Le grand n'importe quoi de Battlefield 2042
Bien conscient des problèmes, DICE va débuter un véritable chemin de croix. Le studio va refondre pendant de longs mois l'ensemble des cartes pour les réadapter à une population plus restreinte, plus en adéquation avec ce qui fait l'essence de Battlefield. Mais tous les efforts du monde ne changent rien au désamour des joueurs pour Battlefield 2042, dont le suivi est finalement abandonné après à peine deux ans d'exploitation.
Chez Electronic Arts, qui sort déjà difficilement des échecs successifs de Mass Effect Andromeda et d'Anthem, on voit rouge. Décision est alors prise de tout changer pour revoir les fondations.

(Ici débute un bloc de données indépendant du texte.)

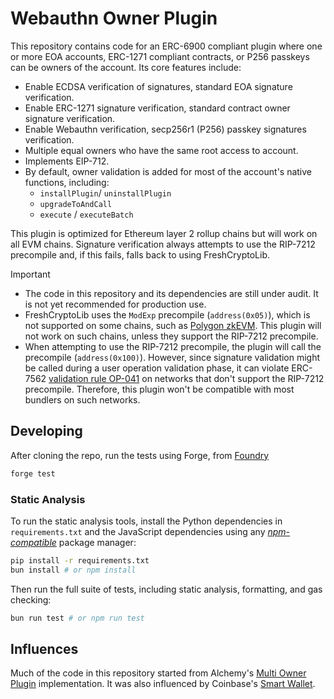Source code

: # Webauthn Owner Plugin

This repository contains code for an ERC-6900 compliant plugin where one or more
EOA accounts, ERC-1271 compliant contracts, or P256 passkeys can be owners of
the account. Its core features include:

- Enable ECDSA verification of signatures, standard EOA signature verification.
- Enable ERC-1271 signature verification, standard contract owner signature
  verification.
- Enable Webauthn verification, secp256r1 (P256) passkey signatures verification.
- Multiple equal owners who have the same root access to account.
- Implements EIP-712.
- By default, owner validation is added for most of the account's native functions,
  including:
  - `installPlugin`/ `uninstallPlugin`
  - `upgradeToAndCall`
  - `execute` / `executeBatch`

This plugin is optimized for Ethereum layer 2 rollup chains but will work on all
EVM chains. Signature verification always attempts to use the RIP-7212 precompile
and, if this fails, falls back to using FreshCryptoLib.

> [!IMPORTANT]
>
> - The code in this repository and its dependencies are still under audit.
>   It is not yet recommended for production use.
> - FreshCryptoLib uses the `ModExp` precompile (`address(0x05)`), which is not supported
>   on some chains, such as [Polygon zkEVM](https://www.rollup.codes/polygon-zkevm#precompiled-contracts).
>   This plugin will not work on such chains, unless they support the RIP-7212 precompile.
> - When attempting to use the RIP-7212 precompile, the plugin will call the precompile
>   (`address(0x100)`). However, since signature validation might be called during
>   a user operation validation phase, it can violate ERC-7562 [validation rule OP-041](https://eips.ethereum.org/EIPS/eip-7562#validation-rules)
>   on networks that don't support the RIP-7212 precompile. Therefore, this plugin
>   won't be compatible with most bundlers on such networks.

## Developing

After cloning the repo, run the tests using Forge, from [Foundry](https://github.com/foundry-rs/foundry)

```bash
forge test
```

### Static Analysis

To run the static analysis tools, install the Python dependencies in `requirements.txt`
and the JavaScript dependencies using any [_npm-compatible_](https://bun.sh/)
package manager:

```bash
pip install -r requirements.txt
bun install # or npm install
```

Then run the full suite of tests, including static analysis, formatting,
and gas checking:

```bash
bun run test # or npm run test
```

## Influences

Much of the code in this repository started from Alchemy's [Multi Owner Plugin](https://github.com/alchemyplatform/modular-account/blob/develop/src/plugins/owner/MultiOwnerPlugin.sol)
implementation. It was also influenced by Coinbase's [Smart Wallet](https://github.com/coinbase/smart-wallet).
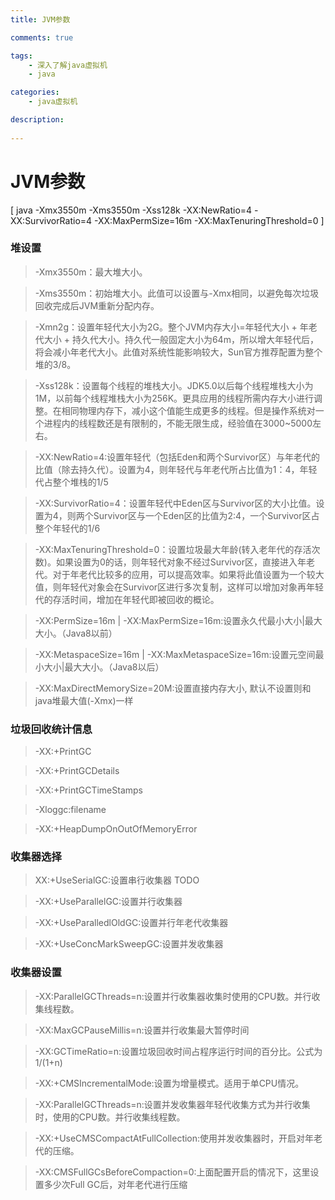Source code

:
 ```yaml
---
title: JVM参数

comments: true    

tags: 
    - 深入了解java虚拟机
    - java

categories: 
    - java虚拟机

description:
   
---
```


# JVM参数

[ java -Xmx3550m -Xms3550m -Xss128k -XX:NewRatio=4 -XX:SurvivorRatio=4 -XX:MaxPermSize=16m -XX:MaxTenuringThreshold=0 ]

### 堆设置

> -Xmx3550m：最大堆大小。

> -Xms3550m：初始堆大小。此值可以设置与-Xmx相同，以避免每次垃圾回收完成后JVM重新分配内存。

> -Xmn2g：设置年轻代大小为2G。整个JVM内存大小=年轻代大小 + 年老代大小 + 持久代大小。持久代一般固定大小为64m，所以增大年轻代后，将会减小年老代大小。此值对系统性能影响较大，Sun官方推荐配置为整个堆的3/8。

> -Xss128k：设置每个线程的堆栈大小。JDK5.0以后每个线程堆栈大小为1M，以前每个线程堆栈大小为256K。更具应用的线程所需内存大小进行调整。在相同物理内存下，减小这个值能生成更多的线程。但是操作系统对一个进程内的线程数还是有限制的，不能无限生成，经验值在3000~5000左右。

> -XX:NewRatio=4:设置年轻代（包括Eden和两个Survivor区）与年老代的比值（除去持久代）。设置为4，则年轻代与年老代所占比值为1：4，年轻代占整个堆栈的1/5

> -XX:SurvivorRatio=4：设置年轻代中Eden区与Survivor区的大小比值。设置为4，则两个Survivor区与一个Eden区的比值为2:4，一个Survivor区占整个年轻代的1/6

> -XX:MaxTenuringThreshold=0：设置垃圾最大年龄(转入老年代的存活次数)。如果设置为0的话，则年轻代对象不经过Survivor区，直接进入年老代。对于年老代比较多的应用，可以提高效率。如果将此值设置为一个较大值，则年轻代对象会在Survivor区进行多次复制，这样可以增加对象再年轻代的存活时间，增加在年轻代即被回收的概论。

> -XX:PermSize=16m | -XX:MaxPermSize=16m:设置永久代最小大小|最大大小。（Java8以前）

> -XX:MetaspaceSize=16m | -XX:MaxMetaspaceSize=16m:设置元空间最小大小|最大大小。（Java8以后）

> -XX:MaxDirectMemorySize=20M:设置直接内存大小, 默认不设置则和java堆最大值(-Xmx)一样

### 垃圾回收统计信息

> -XX:+PrintGC

> -XX:+PrintGCDetails

> -XX:+PrintGCTimeStamps

> -Xloggc:filename

> -XX:+HeapDumpOnOutOfMemoryError

### 收集器选择

> XX:+UseSerialGC:设置串行收集器  TODO

> -XX:+UseParallelGC:设置并行收集器

> -XX:+UseParalledlOldGC:设置并行年老代收集器

> -XX:+UseConcMarkSweepGC:设置并发收集器

### 收集器设置

> -XX:ParallelGCThreads=n:设置并行收集器收集时使用的CPU数。并行收集线程数。

> -XX:MaxGCPauseMillis=n:设置并行收集最大暂停时间

> -XX:GCTimeRatio=n:设置垃圾回收时间占程序运行时间的百分比。公式为1/(1+n)

> -XX:+CMSIncrementalMode:设置为增量模式。适用于单CPU情况。

> -XX:ParallelGCThreads=n:设置并发收集器年轻代收集方式为并行收集时，使用的CPU数。并行收集线程数。

> -XX:+UseCMSCompactAtFullCollection:使用并发收集器时，开启对年老代的压缩。

> -XX:CMSFullGCsBeforeCompaction=0:上面配置开启的情况下，这里设置多少次Full GC后，对年老代进行压缩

Pour Battlefield 6, Vince Zampella, créateur de Medal of Honor, Call of Duty, Titanfall et Apex Legends, prend la tête des "Battlefield Studios". Derrière ce nom un peu pompeux, on retrouve DICE, qui a toujours la main sur l'ensemble du projet, mais aussi Criterion, Ripple Effect et Motive.
Une ribambelle de studios qui ont chacun un objectif: proposer un pan du contenu du prochain Battlefield qui doit être "un retour aux sources".
Reconquérir les fans, quoi qu'il en coûte?
Les idées apportées par Battlefield 2042, comme les cartes à 128 joueurs, sont abandonnées, une campagne solo est mise en chantier et un retour au système de classe est acté.
De nombreuses sessions de test avec des joueurs sont organisées très en amont du lancement, comme l'explique Florian Le Bihan, Principal Game Designer chez DICE à Tech&Co: "Les tests avec les joueurs et en interne nous ont permis de voir comment le jeu évolue, et les retours sont très importants. Les fans savent ce qu'ils veulent."
Nul doute que la franchise joue son véritable avenir avec Battlefield 6. Pour Electronic Arts, qui a toujours du mal à se remettre de l'échec commercial de Dragon Age: The Veilguard, le titre doit être la bouffée d'air frais tant attendue.
Un succès d'autant plus nécessaire que l'éditeur américain a annoncé le 29 septembre dernier un accord qui le valorise à 55 milliards de dollars et qui devrait mener à son retrait de la bourse américaine (Nasdaq) entre avril et juillet 2026, si tout va bien. Mais cela ne changera rien au destin de Battlefield 6, désormais. A la fin, ce sont les fans qui auront de toute façon le dernier mot.